> _WHAT THIS TASK INVOLVES_: Every line of the records below that holds the word "outofsync" should be copied out.

> _GIVEN RECORDS_:

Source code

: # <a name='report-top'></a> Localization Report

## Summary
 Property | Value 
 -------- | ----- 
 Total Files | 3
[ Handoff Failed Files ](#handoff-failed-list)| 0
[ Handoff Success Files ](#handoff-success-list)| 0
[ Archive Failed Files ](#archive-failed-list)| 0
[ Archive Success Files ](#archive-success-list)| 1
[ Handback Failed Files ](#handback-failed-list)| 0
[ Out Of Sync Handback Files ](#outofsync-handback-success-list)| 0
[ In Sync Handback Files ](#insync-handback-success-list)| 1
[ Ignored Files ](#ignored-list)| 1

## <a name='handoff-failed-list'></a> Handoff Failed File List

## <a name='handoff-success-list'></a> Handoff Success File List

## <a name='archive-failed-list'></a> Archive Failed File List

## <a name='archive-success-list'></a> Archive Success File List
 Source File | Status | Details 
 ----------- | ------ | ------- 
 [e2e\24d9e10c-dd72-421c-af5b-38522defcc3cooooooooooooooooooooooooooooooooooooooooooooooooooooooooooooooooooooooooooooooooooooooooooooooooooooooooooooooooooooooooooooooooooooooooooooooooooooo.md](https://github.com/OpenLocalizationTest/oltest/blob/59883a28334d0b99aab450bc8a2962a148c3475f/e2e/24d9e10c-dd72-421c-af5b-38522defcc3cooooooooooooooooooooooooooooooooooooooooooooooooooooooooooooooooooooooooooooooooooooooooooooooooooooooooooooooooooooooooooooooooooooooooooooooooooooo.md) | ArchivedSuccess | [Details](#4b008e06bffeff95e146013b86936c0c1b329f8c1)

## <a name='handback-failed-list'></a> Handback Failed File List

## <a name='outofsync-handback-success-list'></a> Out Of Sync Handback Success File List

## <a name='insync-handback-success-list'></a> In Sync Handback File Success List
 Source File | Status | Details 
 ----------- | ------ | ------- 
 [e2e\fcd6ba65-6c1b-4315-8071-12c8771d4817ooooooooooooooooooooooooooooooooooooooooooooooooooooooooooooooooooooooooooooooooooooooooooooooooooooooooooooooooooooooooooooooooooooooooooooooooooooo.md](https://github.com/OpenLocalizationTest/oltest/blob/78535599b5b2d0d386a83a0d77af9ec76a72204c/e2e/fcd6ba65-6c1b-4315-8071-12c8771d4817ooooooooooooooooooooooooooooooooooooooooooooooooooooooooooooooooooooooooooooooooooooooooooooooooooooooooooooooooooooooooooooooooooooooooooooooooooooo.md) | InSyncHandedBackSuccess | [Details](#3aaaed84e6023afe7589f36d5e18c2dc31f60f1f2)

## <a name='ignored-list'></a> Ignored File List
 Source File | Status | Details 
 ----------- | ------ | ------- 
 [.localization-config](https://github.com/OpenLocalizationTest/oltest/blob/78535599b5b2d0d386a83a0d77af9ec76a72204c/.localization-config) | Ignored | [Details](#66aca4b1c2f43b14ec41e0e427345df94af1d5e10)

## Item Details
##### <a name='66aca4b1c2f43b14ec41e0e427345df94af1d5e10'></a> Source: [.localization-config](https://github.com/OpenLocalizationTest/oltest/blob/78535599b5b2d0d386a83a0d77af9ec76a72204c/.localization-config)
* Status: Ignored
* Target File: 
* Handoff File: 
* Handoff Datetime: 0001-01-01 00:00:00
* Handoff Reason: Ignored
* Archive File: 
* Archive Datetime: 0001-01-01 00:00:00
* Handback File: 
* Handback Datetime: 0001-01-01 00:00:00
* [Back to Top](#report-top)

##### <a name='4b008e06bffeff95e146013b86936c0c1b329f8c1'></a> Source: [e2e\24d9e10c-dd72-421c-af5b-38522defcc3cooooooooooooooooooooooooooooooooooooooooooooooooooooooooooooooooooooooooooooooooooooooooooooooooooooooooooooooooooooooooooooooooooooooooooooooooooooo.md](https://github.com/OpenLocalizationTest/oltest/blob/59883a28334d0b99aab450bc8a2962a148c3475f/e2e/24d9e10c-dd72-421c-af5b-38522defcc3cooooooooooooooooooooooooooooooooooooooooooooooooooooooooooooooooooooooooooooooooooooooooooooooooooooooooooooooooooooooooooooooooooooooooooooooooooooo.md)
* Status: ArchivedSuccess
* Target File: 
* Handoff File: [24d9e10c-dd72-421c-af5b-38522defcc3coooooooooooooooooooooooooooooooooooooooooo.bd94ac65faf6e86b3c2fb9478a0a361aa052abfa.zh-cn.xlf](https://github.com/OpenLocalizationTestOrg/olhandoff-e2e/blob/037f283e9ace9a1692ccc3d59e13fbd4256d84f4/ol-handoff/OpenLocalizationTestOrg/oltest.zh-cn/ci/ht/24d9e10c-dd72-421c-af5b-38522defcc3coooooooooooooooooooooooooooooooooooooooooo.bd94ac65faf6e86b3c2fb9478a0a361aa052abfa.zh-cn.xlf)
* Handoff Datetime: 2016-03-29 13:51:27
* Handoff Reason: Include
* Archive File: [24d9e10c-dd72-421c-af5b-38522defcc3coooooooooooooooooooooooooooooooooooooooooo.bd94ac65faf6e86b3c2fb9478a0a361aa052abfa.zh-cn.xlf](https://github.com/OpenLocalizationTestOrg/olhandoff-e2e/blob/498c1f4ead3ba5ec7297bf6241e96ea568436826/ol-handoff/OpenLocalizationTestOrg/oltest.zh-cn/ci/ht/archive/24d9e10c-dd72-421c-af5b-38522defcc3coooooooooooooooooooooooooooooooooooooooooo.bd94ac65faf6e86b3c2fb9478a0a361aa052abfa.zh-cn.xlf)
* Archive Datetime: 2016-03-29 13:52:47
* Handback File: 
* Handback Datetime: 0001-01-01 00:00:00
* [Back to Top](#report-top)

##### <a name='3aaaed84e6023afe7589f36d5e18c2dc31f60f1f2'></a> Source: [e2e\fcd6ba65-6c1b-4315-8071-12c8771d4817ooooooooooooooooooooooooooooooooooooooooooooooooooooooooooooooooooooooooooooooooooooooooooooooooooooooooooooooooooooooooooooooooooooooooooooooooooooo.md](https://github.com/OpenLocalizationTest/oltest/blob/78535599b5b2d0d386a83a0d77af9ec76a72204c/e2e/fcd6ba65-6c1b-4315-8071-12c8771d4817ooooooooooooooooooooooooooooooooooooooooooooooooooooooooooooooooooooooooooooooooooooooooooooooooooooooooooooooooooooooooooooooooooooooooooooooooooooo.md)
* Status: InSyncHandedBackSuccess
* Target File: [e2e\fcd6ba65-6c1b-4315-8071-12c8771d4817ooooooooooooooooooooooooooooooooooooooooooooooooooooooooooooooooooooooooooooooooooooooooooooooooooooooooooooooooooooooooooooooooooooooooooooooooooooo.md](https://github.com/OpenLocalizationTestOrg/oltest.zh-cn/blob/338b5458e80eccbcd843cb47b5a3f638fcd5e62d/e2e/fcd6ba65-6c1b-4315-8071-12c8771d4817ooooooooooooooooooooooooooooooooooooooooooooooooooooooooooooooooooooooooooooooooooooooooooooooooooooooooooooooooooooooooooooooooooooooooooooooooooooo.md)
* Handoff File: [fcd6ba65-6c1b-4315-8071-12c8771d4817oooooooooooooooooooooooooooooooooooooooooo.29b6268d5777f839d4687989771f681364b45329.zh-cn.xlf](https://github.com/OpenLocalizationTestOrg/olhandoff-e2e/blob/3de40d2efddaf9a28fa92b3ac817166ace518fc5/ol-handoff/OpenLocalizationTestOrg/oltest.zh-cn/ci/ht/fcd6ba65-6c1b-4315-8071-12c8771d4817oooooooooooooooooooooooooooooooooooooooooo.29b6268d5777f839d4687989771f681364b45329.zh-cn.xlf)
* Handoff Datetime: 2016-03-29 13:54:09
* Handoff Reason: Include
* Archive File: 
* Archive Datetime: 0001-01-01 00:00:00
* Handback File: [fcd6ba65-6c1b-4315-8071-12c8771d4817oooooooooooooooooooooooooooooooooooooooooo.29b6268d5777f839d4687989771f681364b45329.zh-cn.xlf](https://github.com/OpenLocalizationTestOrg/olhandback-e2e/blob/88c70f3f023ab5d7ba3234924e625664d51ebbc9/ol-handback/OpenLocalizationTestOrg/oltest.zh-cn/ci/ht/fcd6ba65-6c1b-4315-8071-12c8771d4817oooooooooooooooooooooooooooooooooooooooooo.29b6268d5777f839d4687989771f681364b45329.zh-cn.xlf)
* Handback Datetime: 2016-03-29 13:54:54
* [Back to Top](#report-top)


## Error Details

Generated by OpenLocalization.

> _THE ANSWER_:
[ Out Of Sync Handback Files ](#outofsync-handback-success-list)| 0
## <a name='outofsync-handback-success-list'></a> Out Of Sync Handback Success File List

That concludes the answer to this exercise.